Seit der Abschaffung der italienischen Seenotrettungsmission «Mare Nostrum» im Herbst 2014 war von europäischer Seite mit immer neuen Mitteln versucht worden, die Flucht übers Meer zu unterbinden. Unter diesem Druck ist Italien nun eingeknickt: In Zusammenarbeit mit Libyen sind die Fluchtmöglichkeiten zumindest drastisch eingeschränkt worden. Dies legen auch die neusten Zahlen nahe: Im Juli registrierte das Innenministerium noch 11 461 Ankünfte, in der ersten Augusthälfte waren es nur noch 2163.

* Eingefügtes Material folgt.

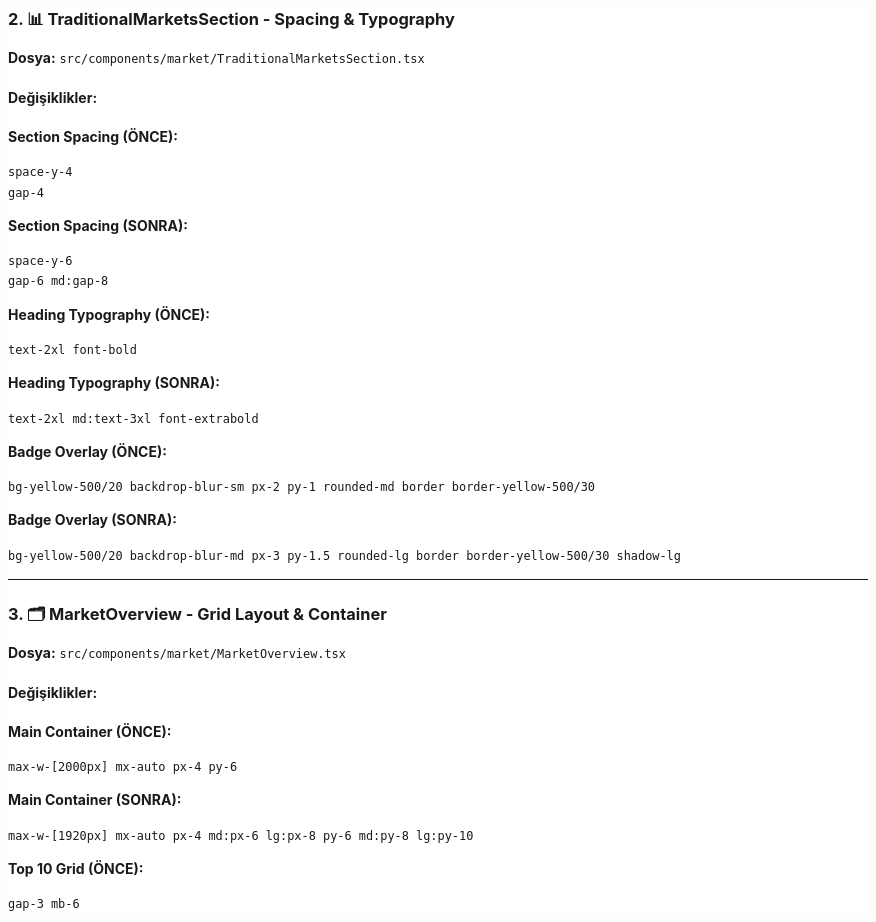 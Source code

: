 
### 2. 📊 TraditionalMarketsSection - Spacing & Typography

**Dosya:** `src/components/market/TraditionalMarketsSection.tsx`

#### Değişiklikler:

**Section Spacing (ÖNCE):**
```tsx
space-y-4
gap-4
```

**Section Spacing (SONRA):**
```tsx
space-y-6
gap-6 md:gap-8
```

**Heading Typography (ÖNCE):**
```tsx
text-2xl font-bold
```

**Heading Typography (SONRA):**
```tsx
text-2xl md:text-3xl font-extrabold
```

**Badge Overlay (ÖNCE):**
```tsx
bg-yellow-500/20 backdrop-blur-sm px-2 py-1 rounded-md border border-yellow-500/30
```

**Badge Overlay (SONRA):**
```tsx
bg-yellow-500/20 backdrop-blur-md px-3 py-1.5 rounded-lg border border-yellow-500/30 shadow-lg
```

---

### 3. 🗂️ MarketOverview - Grid Layout & Container

**Dosya:** `src/components/market/MarketOverview.tsx`

#### Değişiklikler:

**Main Container (ÖNCE):**
```tsx
max-w-[2000px] mx-auto px-4 py-6
```

**Main Container (SONRA):**
```tsx
max-w-[1920px] mx-auto px-4 md:px-6 lg:px-8 py-6 md:py-8 lg:py-10
```

**Top 10 Grid (ÖNCE):**
```tsx
gap-3 mb-6
```
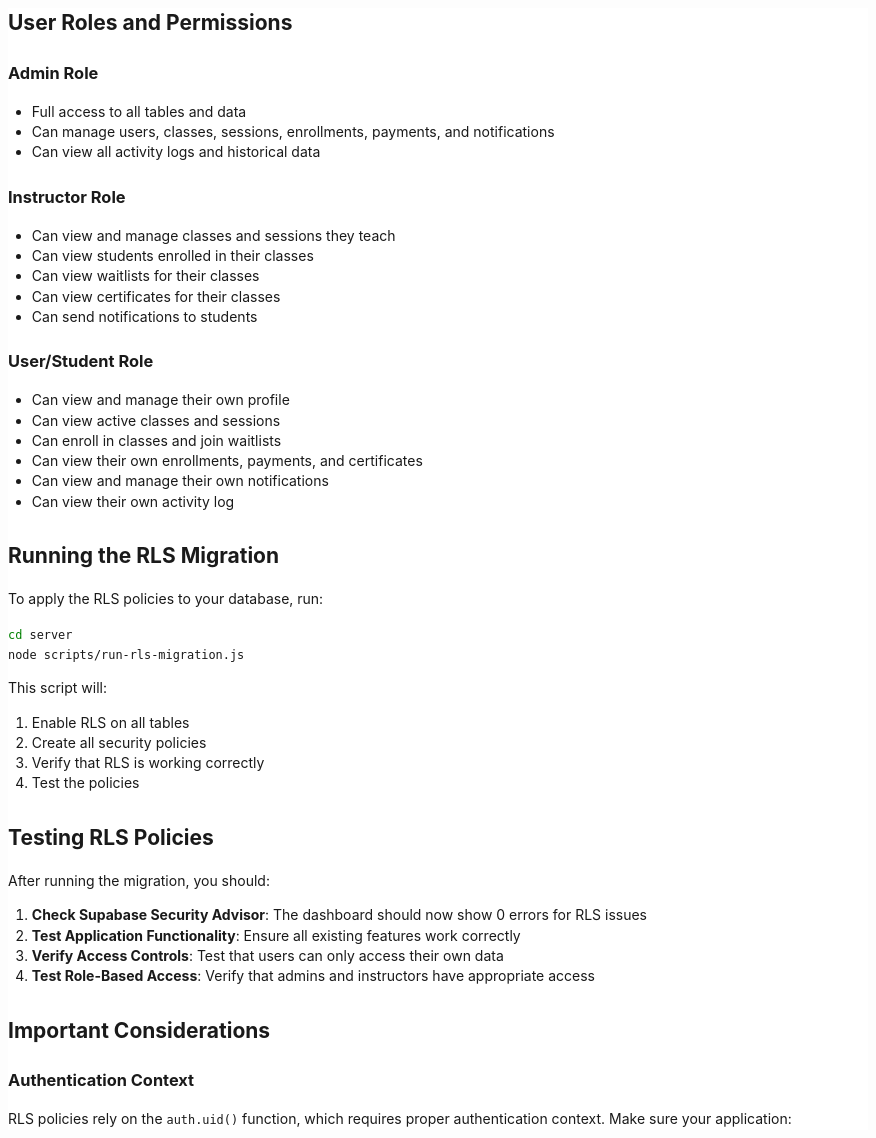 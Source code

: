 ## User Roles and Permissions

### Admin Role
- Full access to all tables and data
- Can manage users, classes, sessions, enrollments, payments, and notifications
- Can view all activity logs and historical data

### Instructor Role
- Can view and manage classes and sessions they teach
- Can view students enrolled in their classes
- Can view waitlists for their classes
- Can view certificates for their classes
- Can send notifications to students

### User/Student Role
- Can view and manage their own profile
- Can view active classes and sessions
- Can enroll in classes and join waitlists
- Can view their own enrollments, payments, and certificates
- Can view and manage their own notifications
- Can view their own activity log

## Running the RLS Migration

To apply the RLS policies to your database, run:

```bash
cd server
node scripts/run-rls-migration.js
```

This script will:
1. Enable RLS on all tables
2. Create all security policies
3. Verify that RLS is working correctly
4. Test the policies

## Testing RLS Policies

After running the migration, you should:

1. **Check Supabase Security Advisor**: The dashboard should now show 0 errors for RLS issues
2. **Test Application Functionality**: Ensure all existing features work correctly
3. **Verify Access Controls**: Test that users can only access their own data
4. **Test Role-Based Access**: Verify that admins and instructors have appropriate access

## Important Considerations

### Authentication Context
RLS policies rely on the `auth.uid()` function, which requires proper authentication context. Make sure your application:
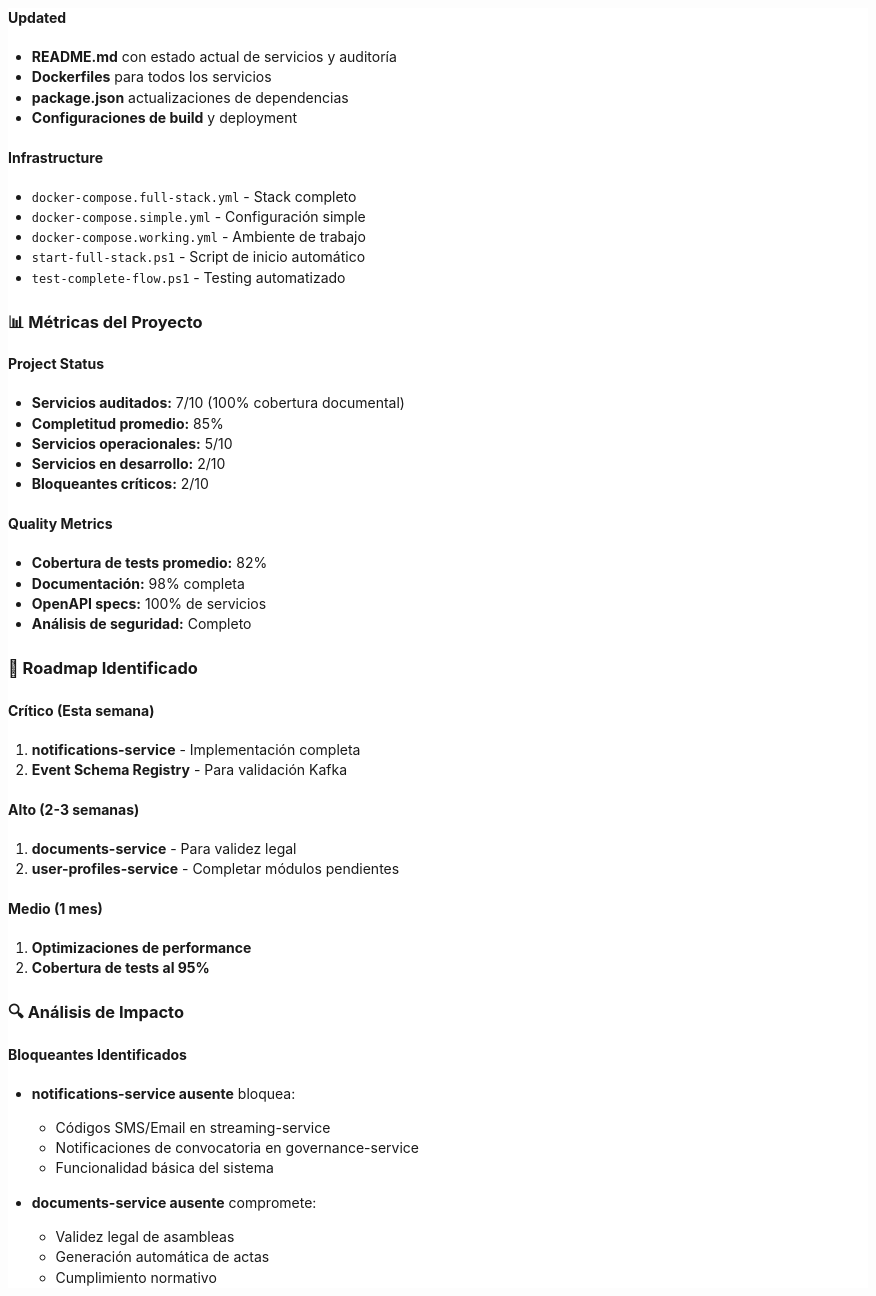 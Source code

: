 #### Updated
- **README.md** con estado actual de servicios y auditoría
- **Dockerfiles** para todos los servicios
- **package.json** actualizaciones de dependencias
- **Configuraciones de build** y deployment

#### Infrastructure
- `docker-compose.full-stack.yml` - Stack completo
- `docker-compose.simple.yml` - Configuración simple  
- `docker-compose.working.yml` - Ambiente de trabajo
- `start-full-stack.ps1` - Script de inicio automático
- `test-complete-flow.ps1` - Testing automatizado

### 📊 Métricas del Proyecto

#### Project Status
- **Servicios auditados:** 7/10 (100% cobertura documental)
- **Completitud promedio:** 85%
- **Servicios operacionales:** 5/10
- **Servicios en desarrollo:** 2/10
- **Bloqueantes críticos:** 2/10

#### Quality Metrics
- **Cobertura de tests promedio:** 82%
- **Documentación:** 98% completa
- **OpenAPI specs:** 100% de servicios
- **Análisis de seguridad:** Completo

### 🎯 Roadmap Identificado

#### Crítico (Esta semana)
1. **notifications-service** - Implementación completa
2. **Event Schema Registry** - Para validación Kafka

#### Alto (2-3 semanas)
1. **documents-service** - Para validez legal
2. **user-profiles-service** - Completar módulos pendientes

#### Medio (1 mes)
1. **Optimizaciones de performance**
2. **Cobertura de tests al 95%**

### 🔍 Análisis de Impacto

#### Bloqueantes Identificados
- **notifications-service ausente** bloquea:
  - Códigos SMS/Email en streaming-service
  - Notificaciones de convocatoria en governance-service
  - Funcionalidad básica del sistema

- **documents-service ausente** compromete:
  - Validez legal de asambleas
  - Generación automática de actas
  - Cumplimiento normativo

Dabei hatte sich das Land an der südlichen Aussengrenze positiv hervorgetan: Die Operation «Mare Nostrum» rettete Tausende vor dem Ertrinken, und auch die Unterbringung meisterte Italien im Vergleich zu den meisten anderen EU-Staaten lange Zeit recht gut. Die Wut auf die EU, die das Land mit den rund 97 000 Geflüchteten, die in diesem Jahr die Küsten erreicht haben, praktisch alleingelassen hat, wuchs derweil immer weiter. Von den knapp 35 000 Personen, die aus Italien in andere EU-Länder hätten umverteilt werden sollen, wurden Italien bisher lediglich knapp 8000 abgenommen.

Die jetzige Eskalation ist deshalb vor allem auch die Folge einer unsolidarischen europäischen Flüchtlingspolitik. In Italien wird zudem im nächsten Frühling gewählt, die populistische Fünf-Sterne-Bewegung erhält Zulauf, genauso wie die rechtsextreme Lega Nord. Auch der innenpolitische Druck hat die italienische Regierung wohl dazu bewogen, gegen die privaten Seenotretter vorzugehen.

Für die Flüchtlinge ist die Trendwende fatal: Praktisch alle Berichte über Libyen gehen übereinstimmend von menschenunwürdigen Bedingungen vor Ort aus. So hatten es vor kurzem auch EU-DiplomatInnen in einem vertraulichen Bericht konstatiert, aus dem der «Spiegel» vorletzte Woche zitierte. «Der Zustand bestätigt die Erwartungen – schlechte sanitäre Verhältnisse, vom Platz und von der Hygiene her ungeeignet, über tausend Flüchtlinge in Haft zu halten», heisst es in nüchterner Beamtensprache im Protokoll der Reise zu einem libyschen Flüchtlingslager. Schon vorher hatten deutsche Diplomaten von «KZ-ähnlichen Zuständen» gesprochen. In diese Hölle bringt die Küstenwache die geflüchteten Menschen nun zurück.

Die EU-Kommission hat angekündigt, ihre Militäroperation «Triton» auszuweiten und so den Rückzug der NGOs kompensieren zu wollen, falls von Italien eine entsprechende Anfrage kommt. Doch das Ziel der Mission ist in erster Linie die Bekämpfung von Schlepperei. Sie füllt also keineswegs die Lücke, die private Organisationen hinterlassen. Gültig bleibt nach der ganzen Eskalation die simple Gleichung: Weniger RetterInnen auf dem Mittelmeer bedeuten mehr Tote.

Noëmi Landolt war im Oktober 2016 während zwei Wochen als Journalistin mit an Bord des Rettungsschiffes Sea-Watch 2.
Ihre Erlebnisse hat sie in einem Logbuch niedergeschrieben, das auch in Buchform erhältlich ist.